INTERVIEW: ‘White Rhodesia was not Africa: it was England in the tropics’
30 October 2011
Tinashe Mushakavanhu interviews writer and academic Paul Williams (insert) who was born in England but lived in Zimbabwe during his formative years. In this wide ranging conversation, we discuss identity issues, reading influences, writing matters in Zimbabwe and his two critically acclaimed books, The Secret of Old Mukiwa and Soldier Blue. He has been a professor of literature and creative writing in various locations in Africa, America, Australia, Europe and the Middle East. Williams, who holds a PhD in Creative Writing from University of Wisconsin–Milwaukee, was instrumental in introducing creative writing into the African Literature Department at the University of Witwatersrand in Johannesburg, South Africa and founded and edited the creative writing journal JALA. He has won numerous awards for his teaching, research and creative writing.
Wikipedia describes you as having been born in England but grew up in Rhodesia (Zimbabwe). How do you relate to these two countries bearing in mind the historical friction that persists to this day?

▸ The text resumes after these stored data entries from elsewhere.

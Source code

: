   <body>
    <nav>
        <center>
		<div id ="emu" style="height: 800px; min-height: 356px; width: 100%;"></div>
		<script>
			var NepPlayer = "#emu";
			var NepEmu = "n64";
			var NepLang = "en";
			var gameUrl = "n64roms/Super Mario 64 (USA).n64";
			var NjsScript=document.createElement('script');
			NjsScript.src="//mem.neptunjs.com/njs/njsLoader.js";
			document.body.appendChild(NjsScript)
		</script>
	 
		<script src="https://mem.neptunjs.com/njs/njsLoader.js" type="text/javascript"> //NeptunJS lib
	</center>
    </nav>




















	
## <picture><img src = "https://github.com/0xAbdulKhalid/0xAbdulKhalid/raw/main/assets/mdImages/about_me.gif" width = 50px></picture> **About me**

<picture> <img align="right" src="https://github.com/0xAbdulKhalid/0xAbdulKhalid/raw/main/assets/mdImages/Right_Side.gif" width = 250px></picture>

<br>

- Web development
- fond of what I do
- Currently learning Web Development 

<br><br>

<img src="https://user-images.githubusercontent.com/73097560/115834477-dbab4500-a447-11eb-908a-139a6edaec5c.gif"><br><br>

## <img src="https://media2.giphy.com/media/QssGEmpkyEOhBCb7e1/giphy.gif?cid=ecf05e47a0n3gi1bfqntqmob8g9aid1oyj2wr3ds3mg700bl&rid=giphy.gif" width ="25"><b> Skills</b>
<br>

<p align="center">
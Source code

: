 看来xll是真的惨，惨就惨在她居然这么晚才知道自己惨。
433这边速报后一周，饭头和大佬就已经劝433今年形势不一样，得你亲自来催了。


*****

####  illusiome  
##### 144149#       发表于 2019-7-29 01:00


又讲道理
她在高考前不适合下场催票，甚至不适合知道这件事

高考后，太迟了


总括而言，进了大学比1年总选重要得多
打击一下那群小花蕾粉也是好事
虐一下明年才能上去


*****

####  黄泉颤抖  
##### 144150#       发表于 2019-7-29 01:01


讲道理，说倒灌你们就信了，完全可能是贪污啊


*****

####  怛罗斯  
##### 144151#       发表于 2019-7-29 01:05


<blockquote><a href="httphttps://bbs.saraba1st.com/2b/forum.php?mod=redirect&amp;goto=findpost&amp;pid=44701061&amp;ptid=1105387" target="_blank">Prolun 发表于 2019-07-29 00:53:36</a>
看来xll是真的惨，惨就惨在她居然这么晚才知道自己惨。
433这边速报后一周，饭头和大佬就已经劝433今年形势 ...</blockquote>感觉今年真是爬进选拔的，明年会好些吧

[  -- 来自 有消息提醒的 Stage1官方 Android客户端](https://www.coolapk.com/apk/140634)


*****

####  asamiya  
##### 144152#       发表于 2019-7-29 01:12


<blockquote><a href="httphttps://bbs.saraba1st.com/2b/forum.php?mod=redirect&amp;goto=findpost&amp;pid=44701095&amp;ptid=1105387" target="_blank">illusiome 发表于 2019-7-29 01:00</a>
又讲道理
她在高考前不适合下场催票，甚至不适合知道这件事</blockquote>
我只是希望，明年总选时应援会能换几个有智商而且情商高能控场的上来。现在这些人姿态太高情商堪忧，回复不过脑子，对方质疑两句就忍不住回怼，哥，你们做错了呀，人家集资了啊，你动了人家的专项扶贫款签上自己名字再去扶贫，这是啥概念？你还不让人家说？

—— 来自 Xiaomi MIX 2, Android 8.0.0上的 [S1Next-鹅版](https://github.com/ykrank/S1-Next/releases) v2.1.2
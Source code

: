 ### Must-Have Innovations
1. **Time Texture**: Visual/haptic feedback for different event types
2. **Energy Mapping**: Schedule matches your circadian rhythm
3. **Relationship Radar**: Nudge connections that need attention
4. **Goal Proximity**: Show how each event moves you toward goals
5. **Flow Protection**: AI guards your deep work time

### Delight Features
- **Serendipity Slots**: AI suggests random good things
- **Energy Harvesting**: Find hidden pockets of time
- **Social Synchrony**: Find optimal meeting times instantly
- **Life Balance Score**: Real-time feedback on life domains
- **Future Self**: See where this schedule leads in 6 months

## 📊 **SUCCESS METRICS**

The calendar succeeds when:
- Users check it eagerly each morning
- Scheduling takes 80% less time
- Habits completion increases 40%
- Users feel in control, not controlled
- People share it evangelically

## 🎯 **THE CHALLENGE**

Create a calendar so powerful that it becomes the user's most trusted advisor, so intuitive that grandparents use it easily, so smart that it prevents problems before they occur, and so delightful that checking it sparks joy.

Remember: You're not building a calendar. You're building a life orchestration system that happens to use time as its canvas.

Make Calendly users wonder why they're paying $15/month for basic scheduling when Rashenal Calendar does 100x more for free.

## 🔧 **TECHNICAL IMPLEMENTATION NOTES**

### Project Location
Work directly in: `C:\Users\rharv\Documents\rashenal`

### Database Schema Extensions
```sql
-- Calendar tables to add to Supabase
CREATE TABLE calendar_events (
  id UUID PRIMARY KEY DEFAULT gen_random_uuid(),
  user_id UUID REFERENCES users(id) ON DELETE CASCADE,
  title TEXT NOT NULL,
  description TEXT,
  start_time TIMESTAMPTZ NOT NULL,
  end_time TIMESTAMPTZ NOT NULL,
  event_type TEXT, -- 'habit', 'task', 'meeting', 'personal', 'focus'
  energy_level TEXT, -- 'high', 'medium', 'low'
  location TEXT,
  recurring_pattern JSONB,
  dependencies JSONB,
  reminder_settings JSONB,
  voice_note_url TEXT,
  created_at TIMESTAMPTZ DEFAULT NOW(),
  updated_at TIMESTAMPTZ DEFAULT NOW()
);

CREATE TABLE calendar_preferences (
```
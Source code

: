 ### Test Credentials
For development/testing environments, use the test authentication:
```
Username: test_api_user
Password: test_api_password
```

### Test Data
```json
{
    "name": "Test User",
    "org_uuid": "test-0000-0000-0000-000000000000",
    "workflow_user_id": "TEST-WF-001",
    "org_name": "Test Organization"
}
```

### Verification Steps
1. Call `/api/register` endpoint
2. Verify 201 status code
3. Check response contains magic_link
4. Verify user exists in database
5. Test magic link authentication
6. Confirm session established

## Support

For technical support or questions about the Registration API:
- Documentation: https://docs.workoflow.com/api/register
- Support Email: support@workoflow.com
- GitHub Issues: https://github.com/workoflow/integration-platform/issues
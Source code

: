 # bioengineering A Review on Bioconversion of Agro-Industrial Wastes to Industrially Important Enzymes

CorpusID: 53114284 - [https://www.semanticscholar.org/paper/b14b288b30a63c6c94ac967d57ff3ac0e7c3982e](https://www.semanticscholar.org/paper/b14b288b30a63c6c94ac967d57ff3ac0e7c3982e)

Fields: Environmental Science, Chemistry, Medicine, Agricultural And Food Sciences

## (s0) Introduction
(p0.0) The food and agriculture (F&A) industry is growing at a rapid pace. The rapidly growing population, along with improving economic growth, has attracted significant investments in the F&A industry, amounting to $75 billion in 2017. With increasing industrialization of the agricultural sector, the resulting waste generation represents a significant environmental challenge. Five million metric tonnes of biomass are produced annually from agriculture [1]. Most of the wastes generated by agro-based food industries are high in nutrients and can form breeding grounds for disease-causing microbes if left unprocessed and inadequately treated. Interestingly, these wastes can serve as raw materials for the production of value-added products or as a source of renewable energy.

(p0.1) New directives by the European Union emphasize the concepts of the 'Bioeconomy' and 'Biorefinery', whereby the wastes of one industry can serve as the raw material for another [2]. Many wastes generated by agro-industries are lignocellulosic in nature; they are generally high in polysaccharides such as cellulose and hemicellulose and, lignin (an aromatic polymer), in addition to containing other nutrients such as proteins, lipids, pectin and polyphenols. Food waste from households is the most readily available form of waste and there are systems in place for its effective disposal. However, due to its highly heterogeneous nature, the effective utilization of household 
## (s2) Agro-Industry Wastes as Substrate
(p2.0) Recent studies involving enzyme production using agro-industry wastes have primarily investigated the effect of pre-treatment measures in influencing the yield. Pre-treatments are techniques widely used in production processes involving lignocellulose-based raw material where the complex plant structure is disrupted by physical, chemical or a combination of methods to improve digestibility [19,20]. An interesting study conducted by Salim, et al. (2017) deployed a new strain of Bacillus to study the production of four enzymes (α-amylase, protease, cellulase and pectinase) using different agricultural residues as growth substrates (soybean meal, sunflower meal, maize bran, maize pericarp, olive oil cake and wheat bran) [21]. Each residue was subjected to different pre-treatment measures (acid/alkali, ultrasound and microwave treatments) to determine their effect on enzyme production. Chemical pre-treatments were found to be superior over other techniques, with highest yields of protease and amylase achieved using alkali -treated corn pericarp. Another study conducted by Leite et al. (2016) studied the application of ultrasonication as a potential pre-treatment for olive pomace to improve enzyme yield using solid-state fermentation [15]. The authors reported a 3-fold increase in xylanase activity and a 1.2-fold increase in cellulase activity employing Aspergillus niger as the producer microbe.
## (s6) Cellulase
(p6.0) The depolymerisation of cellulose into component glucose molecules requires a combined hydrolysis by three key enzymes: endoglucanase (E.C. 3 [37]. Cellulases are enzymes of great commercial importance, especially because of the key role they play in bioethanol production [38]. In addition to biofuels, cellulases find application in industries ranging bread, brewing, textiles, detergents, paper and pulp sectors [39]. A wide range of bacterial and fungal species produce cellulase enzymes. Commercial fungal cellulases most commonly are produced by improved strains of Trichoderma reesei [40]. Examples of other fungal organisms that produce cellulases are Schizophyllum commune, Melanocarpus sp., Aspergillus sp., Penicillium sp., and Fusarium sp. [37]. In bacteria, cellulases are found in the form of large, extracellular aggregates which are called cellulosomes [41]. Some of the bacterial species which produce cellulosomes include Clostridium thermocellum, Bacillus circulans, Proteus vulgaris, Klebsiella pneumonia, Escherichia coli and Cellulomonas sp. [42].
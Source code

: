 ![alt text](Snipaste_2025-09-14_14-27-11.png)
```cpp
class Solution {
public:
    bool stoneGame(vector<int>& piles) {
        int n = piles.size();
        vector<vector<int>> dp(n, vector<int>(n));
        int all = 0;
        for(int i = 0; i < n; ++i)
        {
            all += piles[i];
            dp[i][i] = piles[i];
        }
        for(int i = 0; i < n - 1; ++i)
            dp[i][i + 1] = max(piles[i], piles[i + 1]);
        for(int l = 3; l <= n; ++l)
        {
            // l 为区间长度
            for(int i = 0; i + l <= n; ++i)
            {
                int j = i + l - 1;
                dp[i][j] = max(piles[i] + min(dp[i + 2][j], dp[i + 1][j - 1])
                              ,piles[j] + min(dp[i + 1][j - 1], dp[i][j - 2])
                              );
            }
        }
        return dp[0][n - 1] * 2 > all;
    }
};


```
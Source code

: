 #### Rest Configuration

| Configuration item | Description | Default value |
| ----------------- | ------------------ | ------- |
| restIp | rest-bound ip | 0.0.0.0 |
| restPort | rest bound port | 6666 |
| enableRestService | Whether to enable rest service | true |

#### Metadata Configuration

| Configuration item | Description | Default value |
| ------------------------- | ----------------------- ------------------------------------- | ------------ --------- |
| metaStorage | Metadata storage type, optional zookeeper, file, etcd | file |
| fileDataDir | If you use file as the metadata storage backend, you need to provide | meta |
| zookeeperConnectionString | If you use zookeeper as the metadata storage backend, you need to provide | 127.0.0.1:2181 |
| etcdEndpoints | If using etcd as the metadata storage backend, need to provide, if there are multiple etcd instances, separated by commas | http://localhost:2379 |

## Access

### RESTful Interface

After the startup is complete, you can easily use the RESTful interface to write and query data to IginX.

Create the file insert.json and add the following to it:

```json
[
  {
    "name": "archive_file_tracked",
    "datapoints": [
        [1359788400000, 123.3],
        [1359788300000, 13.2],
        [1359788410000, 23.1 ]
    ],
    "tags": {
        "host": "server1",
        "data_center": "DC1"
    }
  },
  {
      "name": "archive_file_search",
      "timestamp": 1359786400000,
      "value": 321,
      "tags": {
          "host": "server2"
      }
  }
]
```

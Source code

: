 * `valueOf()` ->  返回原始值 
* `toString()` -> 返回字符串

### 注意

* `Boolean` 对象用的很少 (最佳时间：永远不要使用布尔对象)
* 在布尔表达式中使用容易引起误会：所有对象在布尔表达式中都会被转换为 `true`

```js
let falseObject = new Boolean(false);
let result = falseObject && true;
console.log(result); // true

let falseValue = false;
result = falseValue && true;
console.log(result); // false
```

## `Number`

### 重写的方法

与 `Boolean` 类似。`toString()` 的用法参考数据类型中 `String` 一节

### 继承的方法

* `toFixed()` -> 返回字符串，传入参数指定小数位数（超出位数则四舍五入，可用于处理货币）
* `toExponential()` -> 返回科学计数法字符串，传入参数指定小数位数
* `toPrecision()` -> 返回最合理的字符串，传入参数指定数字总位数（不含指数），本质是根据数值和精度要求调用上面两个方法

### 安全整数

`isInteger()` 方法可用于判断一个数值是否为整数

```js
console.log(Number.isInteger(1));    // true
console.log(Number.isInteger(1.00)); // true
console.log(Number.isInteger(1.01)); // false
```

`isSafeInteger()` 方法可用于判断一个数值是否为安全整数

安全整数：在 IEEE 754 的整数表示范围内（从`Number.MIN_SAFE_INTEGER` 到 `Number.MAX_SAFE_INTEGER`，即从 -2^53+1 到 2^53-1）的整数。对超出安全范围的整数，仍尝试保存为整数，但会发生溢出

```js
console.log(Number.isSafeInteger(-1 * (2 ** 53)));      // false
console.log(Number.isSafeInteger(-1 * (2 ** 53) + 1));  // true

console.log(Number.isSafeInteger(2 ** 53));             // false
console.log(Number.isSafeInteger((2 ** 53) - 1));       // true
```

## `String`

I never considered myself English. And I was never at ease being a ‘Rhodesian.’ However, I think the present historical friction is primarily Mugabe-made. ‘Britain is the cause of all Zimbabwe’s problems!’ Strangely enough, in the sixties and seventies the Rhodesians had a similar antipathy to Britain, when the UK declared sanctions on the rebel colony.
How was it like growing up in Rhodesia?
This is the question I have tried to answer in my memoir Soldier Blue. Growing up white in Rhodesia was quite simply a lie: whites lived in a bubble of propaganda. White Rhodesia was not Africa: it was England in the tropics. It ignored African cultures and history, and made African people invisible. At school I learned Latin, French, Italian, but not a word of Shona or Ndebele. From my peers, I learned racism and sexism and arrogant myopia. I had a very privileged upbringing, and it was not until I was called up to fight in the Rhodesian army that I began to see through the façade of this ‘Western Christian Civilisation’ and experience the horror of war. The memoir chronicles my attempt to disentangle myself (unsuccessfully) from being ‘Rhodesian’ and from fighting in the war.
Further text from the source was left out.